Cathy 21/01/2021Tudo passa, tudo se apaga, menos a lembrança que nos aquece.AMOR QUE SINTO AGORA - Leila Ferreira
Desde que li A ARTE DE SER LEVE e QUE NINGUÉM NOS OUÇA, ambos de Leila Ferreira, me sinto cada vez mais próxima da autora. Queria tê-la como amiga e desfrutar de uma boa conversa regada por café forte e mineiro e sentada nas raízes da mangueira que cresce no quintal (quem leu, irá entender). Ela escreve maravilhosamente sobre a alma humana porque consegue abrir a sua própria para a escrita. Pode ser um tanto redundante, mas não há melhores ou outras palavras que descrevam as páginas que Leila desenha em nosso coração.
Ao me debruçar sobre O AMOR QUE SINTO AGORA, inicialmente, me confundi entre a autora e a personagem, visto que há trechos que realmente foram vividos por Leila (oi, amiga!) e outros que, ficciosamente, foram acrescentados à trama, tornando-a ainda mais envolvente e emocionante. Isso não acontecerá caso o leitor não tiver lido os dois livros anteriormente mencionados nesta resenha, o que pode ser bom, mas também ruim, a depender o ponto de vista. Eu particularmente gostei bastante do resultado dessa experiência. O livro tornou-se muito mais vívido para mim.
Não posso negar que determinadas partes são doloridas demais de serem diluídas na mente e na alma. O nó cresce involuntariamente no pescoço.

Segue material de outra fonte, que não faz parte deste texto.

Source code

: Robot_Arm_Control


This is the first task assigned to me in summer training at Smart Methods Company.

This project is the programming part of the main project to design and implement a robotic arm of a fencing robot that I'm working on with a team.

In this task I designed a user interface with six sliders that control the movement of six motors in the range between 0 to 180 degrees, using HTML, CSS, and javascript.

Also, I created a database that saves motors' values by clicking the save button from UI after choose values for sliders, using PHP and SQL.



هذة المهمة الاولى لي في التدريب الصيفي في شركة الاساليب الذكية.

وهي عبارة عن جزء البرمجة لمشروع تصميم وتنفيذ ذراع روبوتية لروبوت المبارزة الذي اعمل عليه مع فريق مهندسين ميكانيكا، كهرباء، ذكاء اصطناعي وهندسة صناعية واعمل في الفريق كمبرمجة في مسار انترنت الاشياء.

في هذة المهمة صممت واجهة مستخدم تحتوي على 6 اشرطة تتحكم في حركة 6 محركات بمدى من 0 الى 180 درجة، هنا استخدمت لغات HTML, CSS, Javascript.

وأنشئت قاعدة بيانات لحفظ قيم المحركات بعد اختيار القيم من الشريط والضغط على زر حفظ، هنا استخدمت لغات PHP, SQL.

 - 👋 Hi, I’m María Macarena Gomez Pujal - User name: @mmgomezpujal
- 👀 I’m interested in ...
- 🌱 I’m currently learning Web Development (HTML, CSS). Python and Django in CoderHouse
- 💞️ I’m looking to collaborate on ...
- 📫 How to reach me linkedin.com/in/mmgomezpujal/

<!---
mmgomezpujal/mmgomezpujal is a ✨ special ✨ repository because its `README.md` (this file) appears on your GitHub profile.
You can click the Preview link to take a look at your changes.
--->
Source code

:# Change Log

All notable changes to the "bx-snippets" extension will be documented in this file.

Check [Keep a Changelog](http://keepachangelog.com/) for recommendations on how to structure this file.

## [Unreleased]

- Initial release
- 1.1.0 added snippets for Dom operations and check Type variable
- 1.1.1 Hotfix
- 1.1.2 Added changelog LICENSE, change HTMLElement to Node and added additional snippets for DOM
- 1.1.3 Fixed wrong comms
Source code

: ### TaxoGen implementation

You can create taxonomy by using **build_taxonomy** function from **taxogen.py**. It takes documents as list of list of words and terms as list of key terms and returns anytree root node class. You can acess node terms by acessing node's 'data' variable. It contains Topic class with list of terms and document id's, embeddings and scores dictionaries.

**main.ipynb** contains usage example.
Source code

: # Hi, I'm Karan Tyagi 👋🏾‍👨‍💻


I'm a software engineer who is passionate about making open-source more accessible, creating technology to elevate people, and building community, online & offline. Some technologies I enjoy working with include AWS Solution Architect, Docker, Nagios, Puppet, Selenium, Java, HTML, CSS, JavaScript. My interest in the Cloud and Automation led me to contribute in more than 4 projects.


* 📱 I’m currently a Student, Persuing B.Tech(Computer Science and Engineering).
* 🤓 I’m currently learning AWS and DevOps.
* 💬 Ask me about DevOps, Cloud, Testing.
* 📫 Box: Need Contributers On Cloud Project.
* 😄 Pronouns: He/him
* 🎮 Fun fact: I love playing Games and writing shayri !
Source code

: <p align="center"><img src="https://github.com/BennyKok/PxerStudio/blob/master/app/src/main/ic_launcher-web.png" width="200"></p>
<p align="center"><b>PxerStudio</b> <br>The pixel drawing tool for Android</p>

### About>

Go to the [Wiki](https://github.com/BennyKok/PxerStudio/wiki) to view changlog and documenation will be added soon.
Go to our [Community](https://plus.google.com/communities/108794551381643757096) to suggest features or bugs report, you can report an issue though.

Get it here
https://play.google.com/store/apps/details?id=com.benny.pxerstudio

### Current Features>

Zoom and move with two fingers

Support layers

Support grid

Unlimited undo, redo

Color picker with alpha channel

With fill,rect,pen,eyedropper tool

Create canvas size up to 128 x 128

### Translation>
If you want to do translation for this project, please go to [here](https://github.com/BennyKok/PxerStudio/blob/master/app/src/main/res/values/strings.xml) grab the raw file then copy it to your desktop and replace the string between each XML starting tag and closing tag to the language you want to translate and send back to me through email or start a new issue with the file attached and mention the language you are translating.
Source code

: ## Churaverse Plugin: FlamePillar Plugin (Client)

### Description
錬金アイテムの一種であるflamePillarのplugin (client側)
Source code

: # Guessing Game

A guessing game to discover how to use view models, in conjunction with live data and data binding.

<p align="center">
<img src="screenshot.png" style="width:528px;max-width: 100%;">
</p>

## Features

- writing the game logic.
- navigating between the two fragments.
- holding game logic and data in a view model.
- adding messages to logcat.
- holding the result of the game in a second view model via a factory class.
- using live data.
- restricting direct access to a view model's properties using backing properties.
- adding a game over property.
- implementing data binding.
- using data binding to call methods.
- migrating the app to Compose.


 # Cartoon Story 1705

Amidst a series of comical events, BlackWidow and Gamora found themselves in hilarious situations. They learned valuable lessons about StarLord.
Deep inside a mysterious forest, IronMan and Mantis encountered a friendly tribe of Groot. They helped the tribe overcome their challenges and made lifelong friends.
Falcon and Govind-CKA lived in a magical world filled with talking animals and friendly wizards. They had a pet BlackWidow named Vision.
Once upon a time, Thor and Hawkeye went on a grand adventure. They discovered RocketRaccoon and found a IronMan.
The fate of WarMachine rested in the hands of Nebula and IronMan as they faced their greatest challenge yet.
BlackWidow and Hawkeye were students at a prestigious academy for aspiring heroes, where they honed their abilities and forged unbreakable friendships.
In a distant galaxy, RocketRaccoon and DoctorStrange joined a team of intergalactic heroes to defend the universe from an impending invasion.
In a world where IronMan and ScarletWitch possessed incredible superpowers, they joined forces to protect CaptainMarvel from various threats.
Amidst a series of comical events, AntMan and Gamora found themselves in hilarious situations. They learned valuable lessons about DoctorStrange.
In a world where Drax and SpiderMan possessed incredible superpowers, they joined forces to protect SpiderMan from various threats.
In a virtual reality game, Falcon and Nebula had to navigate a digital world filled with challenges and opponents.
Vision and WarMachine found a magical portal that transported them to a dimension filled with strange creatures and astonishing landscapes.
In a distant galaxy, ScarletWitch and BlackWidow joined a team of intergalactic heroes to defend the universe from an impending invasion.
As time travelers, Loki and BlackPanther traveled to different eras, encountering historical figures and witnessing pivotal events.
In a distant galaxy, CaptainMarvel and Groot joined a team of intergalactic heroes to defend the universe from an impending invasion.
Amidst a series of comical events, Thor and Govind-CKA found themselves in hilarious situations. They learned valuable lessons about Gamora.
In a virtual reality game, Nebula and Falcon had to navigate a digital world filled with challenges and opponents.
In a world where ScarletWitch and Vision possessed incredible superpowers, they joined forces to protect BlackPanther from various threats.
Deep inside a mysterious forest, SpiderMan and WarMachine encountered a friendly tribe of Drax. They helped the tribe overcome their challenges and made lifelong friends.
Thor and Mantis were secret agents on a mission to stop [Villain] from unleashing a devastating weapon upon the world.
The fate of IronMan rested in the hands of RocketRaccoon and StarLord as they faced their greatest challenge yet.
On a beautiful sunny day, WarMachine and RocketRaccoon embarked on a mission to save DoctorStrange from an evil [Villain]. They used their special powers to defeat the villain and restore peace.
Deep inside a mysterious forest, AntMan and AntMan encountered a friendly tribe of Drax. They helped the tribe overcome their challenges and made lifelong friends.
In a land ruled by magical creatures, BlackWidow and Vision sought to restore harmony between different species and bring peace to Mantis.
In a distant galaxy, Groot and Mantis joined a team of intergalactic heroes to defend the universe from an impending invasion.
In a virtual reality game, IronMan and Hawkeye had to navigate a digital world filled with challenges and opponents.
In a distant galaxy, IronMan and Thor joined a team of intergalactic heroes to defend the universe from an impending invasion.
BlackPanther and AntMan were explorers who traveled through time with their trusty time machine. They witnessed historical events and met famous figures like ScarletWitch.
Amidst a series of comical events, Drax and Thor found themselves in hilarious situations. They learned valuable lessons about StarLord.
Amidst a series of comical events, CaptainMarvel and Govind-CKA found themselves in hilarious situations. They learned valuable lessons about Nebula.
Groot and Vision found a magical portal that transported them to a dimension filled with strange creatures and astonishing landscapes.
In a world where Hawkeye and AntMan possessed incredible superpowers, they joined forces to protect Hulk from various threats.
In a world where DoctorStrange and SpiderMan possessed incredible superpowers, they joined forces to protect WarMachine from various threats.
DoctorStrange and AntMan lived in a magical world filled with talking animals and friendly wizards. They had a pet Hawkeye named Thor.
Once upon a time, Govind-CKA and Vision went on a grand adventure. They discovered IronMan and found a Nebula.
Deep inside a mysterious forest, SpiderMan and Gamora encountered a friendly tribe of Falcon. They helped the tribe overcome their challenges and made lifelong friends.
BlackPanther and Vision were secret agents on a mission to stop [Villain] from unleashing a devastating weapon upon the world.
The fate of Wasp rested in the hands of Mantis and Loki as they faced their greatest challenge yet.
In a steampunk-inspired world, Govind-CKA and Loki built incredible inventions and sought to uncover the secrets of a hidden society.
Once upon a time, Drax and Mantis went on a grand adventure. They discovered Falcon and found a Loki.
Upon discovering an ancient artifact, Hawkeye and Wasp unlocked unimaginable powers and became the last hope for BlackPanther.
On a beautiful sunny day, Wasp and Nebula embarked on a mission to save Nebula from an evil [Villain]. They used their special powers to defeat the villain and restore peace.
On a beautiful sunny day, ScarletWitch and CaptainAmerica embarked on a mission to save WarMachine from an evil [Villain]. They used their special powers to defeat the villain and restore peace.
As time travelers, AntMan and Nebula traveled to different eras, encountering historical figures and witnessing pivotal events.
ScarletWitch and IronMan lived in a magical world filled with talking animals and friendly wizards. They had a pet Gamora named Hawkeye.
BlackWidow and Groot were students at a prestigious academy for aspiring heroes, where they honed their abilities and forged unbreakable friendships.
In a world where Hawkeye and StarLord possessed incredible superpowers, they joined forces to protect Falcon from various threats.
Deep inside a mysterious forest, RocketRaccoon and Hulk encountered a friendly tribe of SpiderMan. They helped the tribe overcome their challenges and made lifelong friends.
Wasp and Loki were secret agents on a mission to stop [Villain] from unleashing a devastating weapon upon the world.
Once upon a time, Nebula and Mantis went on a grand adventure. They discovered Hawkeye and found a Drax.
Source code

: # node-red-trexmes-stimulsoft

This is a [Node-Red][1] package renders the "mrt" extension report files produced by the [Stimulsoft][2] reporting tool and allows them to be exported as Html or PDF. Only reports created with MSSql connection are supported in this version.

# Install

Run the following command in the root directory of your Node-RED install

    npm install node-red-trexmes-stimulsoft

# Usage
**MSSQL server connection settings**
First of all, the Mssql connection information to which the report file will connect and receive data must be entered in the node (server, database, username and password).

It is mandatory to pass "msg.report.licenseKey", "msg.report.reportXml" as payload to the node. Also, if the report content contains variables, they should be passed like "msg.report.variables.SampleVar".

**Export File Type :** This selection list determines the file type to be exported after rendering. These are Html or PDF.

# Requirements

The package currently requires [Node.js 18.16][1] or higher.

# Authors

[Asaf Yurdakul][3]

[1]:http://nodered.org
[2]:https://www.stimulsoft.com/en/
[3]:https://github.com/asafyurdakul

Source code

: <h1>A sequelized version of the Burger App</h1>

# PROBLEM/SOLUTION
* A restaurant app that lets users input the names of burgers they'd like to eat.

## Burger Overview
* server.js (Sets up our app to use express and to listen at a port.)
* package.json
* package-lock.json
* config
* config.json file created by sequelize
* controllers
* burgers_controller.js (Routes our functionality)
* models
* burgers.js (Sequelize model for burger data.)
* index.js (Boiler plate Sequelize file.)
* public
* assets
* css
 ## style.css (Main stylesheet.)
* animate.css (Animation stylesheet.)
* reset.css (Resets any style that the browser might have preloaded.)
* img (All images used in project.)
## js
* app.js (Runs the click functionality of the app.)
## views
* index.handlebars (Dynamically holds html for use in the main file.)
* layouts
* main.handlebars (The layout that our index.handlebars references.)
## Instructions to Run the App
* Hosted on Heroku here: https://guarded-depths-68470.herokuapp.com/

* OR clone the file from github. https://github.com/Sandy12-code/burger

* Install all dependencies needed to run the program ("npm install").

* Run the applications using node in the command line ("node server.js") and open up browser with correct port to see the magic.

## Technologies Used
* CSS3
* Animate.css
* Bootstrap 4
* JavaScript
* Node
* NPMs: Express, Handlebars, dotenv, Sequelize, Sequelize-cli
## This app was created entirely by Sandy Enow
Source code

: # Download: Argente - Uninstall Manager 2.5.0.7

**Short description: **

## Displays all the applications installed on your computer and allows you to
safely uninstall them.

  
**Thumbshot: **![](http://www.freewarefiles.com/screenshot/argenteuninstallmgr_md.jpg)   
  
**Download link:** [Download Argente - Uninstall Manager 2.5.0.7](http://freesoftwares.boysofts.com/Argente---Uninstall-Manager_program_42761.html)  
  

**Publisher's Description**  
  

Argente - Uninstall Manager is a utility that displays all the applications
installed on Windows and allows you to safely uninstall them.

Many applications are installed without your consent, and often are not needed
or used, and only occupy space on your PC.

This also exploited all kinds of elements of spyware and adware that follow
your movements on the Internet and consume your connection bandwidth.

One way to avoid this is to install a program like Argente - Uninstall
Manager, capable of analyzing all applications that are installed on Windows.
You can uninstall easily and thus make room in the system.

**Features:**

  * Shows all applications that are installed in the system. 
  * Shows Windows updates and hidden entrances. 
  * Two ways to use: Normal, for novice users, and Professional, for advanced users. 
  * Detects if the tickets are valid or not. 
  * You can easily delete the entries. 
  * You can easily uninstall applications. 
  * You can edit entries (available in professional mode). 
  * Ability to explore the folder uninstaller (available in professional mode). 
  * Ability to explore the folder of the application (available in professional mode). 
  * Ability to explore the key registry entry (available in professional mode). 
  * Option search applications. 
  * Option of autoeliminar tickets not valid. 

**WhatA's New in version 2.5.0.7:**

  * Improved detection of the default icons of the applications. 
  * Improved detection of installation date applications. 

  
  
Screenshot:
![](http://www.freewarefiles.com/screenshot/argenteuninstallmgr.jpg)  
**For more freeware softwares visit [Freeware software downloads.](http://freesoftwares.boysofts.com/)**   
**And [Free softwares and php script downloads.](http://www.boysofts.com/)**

A própria sinopse do livro revela se tratar das cartas que uma filha faz para a mãe já falecida, em resposta a uma carta que esta última deixou para ela, pouco antes de morrer. Depressão, síndrome do pânico, alegria, serenidade, beleza, compreensão e amor e desilusões familiares são temas tratados com maestria na obra.
Mas, nem só de lágrimas versam as páginas. Há muito amor como o próprio tema revela, até mais amor do que pensamos extrair dali. Não somente o amor demonstrado pela mãe, já falecida, mas a descoberta do amor próprio da personagem, do amor pela vida e tudo que ela pode nos surpreender. São presentes que veem embalados tanto em papel de presente brilhante, como em papel pardo, velho e amassado. E preciso coragem para abrir os embrulhos que nos são destinados e desfrutar de seu conteúdos ou, ao menos, aprender com eles.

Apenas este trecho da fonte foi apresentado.